Feature: Set case flag for names
BeadW opened this issue · 8 comments
Seems like at the moment dbt-invoke
is not doing any treatment to resource names.
Simple use case here is column naming coming from Snowflake.
It always comes back as upper case (unless quoted identifiers were on) and we have a lower case convention in our yaml and our sql.
It would be nice to be able to set a flag so that we conform the case of resources and columns.
Adding to this one. When names are in a different case dbt-invoke treats them as being different causing it to nuke metadata. This might actually be a bug given that scenario.
@robastel interested in your thoughts on expected behavior when the name in yaml is a different case to that of the column in the db.
For example a column id
in yaml in snowflake is going to most likely be ID
.
Currently this is treated as id
is no longer in the object so its removed.
A new column called ID
is added to the yaml.
Hi @BeadW, sorry my focus was away from dbt-invoke for a bit. Thanks for reporting this interesting issue.
In Snowflake, when using quoted identifiers, can you have multiple columns in the same table that would all be the same if converted to the same case?
- For example: "mycolumn", "myColumn", and "MYCOLUMN"
Hi @robastel
Firstly - awesome tool.. we developed an in-house python script to pre-create YML files over a year ago (using information_schema from database, rather than thru DBT), but its a "first time only" thing as we haven't spent time sorting out preserving descriptions etc. dbt-invoke is likely going to replace it completely.

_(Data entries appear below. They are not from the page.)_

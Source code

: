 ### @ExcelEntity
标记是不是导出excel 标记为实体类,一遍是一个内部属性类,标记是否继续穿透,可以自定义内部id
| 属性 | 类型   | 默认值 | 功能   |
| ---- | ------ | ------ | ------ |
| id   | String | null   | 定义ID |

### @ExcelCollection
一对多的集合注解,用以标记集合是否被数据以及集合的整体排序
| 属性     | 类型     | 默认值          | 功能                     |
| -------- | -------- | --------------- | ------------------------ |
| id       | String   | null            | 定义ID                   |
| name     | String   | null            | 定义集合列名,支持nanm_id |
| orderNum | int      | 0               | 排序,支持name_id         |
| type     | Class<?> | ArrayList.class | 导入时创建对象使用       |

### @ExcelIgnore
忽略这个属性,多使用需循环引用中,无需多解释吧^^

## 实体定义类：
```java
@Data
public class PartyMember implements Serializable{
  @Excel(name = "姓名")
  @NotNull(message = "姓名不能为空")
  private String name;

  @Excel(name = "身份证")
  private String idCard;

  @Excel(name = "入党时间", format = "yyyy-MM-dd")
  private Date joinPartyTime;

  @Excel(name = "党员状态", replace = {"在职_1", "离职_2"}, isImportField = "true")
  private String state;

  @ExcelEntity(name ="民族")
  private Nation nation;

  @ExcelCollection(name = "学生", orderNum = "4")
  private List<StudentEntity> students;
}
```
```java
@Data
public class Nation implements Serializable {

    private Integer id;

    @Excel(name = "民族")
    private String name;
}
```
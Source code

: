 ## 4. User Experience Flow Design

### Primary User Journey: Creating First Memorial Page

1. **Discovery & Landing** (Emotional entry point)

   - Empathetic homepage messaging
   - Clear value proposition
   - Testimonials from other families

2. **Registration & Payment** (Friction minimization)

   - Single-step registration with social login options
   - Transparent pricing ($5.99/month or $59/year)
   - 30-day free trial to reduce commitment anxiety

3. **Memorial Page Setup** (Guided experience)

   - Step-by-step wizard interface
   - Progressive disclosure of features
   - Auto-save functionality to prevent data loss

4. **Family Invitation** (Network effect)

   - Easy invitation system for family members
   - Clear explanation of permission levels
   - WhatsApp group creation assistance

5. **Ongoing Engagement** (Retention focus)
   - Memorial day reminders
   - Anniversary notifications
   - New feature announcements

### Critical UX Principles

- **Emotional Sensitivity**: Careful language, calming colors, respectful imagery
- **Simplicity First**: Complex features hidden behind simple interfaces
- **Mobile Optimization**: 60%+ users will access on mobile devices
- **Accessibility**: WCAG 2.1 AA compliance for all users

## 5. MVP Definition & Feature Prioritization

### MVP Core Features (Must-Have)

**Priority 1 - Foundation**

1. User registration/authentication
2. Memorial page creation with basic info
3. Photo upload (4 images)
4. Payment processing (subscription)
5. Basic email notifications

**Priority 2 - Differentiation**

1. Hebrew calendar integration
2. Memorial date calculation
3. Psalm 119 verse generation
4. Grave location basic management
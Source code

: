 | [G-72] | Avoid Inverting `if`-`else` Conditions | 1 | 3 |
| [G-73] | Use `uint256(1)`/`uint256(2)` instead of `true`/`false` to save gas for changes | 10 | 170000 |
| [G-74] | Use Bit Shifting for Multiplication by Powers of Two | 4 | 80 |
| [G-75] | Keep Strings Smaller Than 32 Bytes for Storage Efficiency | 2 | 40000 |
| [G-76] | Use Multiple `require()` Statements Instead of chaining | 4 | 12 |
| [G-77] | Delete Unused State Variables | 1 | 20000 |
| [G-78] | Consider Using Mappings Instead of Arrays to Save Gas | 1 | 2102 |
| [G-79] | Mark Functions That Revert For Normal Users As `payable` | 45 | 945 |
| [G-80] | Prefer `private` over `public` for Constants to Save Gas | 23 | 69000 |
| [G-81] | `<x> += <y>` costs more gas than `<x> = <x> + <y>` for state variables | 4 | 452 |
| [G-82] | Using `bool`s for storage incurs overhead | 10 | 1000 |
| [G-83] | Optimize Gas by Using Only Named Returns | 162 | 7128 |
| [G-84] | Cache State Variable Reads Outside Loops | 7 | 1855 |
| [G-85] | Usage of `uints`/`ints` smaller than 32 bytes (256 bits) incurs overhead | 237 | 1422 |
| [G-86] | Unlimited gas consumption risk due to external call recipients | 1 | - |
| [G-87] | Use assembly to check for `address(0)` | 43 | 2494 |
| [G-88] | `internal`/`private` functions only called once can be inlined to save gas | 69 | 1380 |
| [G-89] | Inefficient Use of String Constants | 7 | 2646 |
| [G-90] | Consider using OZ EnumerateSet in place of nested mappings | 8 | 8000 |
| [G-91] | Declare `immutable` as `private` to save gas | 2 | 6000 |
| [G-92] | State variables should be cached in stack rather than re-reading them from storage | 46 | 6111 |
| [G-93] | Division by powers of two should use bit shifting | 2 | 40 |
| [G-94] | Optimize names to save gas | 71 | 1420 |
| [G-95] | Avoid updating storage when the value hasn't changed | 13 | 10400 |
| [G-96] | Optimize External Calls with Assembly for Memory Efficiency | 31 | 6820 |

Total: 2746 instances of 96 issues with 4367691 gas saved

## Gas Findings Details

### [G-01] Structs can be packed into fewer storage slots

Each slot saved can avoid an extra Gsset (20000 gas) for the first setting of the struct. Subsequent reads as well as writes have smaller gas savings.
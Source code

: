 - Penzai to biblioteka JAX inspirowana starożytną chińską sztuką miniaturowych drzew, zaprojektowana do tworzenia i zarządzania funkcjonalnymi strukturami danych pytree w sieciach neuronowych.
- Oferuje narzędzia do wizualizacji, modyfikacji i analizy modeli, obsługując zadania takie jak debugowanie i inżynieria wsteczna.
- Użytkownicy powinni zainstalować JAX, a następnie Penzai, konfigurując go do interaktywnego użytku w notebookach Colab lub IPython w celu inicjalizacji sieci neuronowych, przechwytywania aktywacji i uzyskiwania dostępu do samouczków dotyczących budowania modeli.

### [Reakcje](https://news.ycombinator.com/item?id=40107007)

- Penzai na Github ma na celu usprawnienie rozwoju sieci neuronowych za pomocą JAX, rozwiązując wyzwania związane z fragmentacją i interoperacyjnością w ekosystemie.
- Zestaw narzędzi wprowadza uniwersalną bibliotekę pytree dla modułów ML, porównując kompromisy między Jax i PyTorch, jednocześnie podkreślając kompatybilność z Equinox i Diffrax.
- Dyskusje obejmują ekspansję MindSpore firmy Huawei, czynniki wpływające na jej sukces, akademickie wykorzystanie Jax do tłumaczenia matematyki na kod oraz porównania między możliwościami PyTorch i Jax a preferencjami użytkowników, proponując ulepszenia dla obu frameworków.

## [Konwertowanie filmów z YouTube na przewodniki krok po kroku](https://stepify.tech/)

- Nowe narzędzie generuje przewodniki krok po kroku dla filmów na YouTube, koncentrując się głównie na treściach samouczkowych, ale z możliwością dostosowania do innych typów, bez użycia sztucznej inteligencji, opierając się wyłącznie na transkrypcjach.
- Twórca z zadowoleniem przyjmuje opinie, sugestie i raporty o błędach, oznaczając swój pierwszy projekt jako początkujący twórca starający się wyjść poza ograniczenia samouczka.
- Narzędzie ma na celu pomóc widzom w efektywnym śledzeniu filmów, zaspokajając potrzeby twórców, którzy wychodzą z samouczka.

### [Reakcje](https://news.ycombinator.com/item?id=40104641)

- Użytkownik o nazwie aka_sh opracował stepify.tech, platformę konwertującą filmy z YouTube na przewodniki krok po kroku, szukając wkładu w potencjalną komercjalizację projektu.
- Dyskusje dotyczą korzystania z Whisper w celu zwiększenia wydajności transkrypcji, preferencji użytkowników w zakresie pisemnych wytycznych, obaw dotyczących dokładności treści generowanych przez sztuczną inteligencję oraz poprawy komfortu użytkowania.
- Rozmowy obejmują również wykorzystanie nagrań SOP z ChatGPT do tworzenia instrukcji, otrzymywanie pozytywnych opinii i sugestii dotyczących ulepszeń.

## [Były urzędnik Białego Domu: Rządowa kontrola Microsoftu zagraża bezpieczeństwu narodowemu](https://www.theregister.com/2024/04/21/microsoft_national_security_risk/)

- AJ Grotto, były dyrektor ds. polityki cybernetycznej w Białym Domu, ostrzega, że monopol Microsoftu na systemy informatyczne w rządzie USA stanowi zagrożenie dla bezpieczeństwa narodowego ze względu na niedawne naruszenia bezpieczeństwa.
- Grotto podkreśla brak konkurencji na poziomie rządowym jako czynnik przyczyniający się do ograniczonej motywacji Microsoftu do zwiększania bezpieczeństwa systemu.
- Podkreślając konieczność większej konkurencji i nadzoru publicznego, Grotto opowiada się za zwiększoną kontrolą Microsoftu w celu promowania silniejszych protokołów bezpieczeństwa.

Can confirm the issue - dbt-invoke is nuking metadata from files with the enforced case change.
Info on DBT and snowflake quoting here: https://docs.getdbt.com/reference/project-configs/quoting#snowflake
(recommendation is to default quoting to false in dbt-project.yml to make using objects in snowflake much easier)
And snowflake behaviour here: https://community.snowflake.com/s/article/Unquoted-object-names-are-stored-in-upper-case-letters
Hi @BeadW, sorry my focus was away from dbt-invoke for a bit. Thanks for reporting this interesting issue.
In Snowflake, when using quoted identifiers, can you have multiple columns in the same table that would all be the same if converted to the same case?
* For example: "mycolumn", "myColumn", and "MYCOLUMN"
@robastel intersting question, I'll go check manually and report back 🤓
Thanks @HiltonDay for doing some research on this issue!
Given your Text_Case
/text_case
/TEXT_CASE
example and the possible collisions that could result from altering the case of identifiers, I'm inclined to leave dbt-invoke
's behavior as is.
I'll leave this issue open for a bit in case there are any further proposals to account for collisions.
Given the general propensity to snake case over all-caps, this is likely an issue for anyone using snowflake+dbt?
The default behaviour for snowflake is to turn off the case sensitivty for DBT (https://docs.getdbt.com/reference/project-configs/quoting#default).
Might I suggest adding the behaviour via a separate command line flag like "--ignore-case-sensitivity" so that the 99% of Snowflake users who are sane, might benefit from your tool? That way there's an explicit user opt-in at runtime to the behaviour, and no general risk of people murdering their documentation by accident? :)
My take is, any organisation who are overloading the same-named columns with other variations in case sensitivity, deserve all kinds of special punishment, but they're already doing that to their future selves, so agree that this shouldn't be a default behaviour.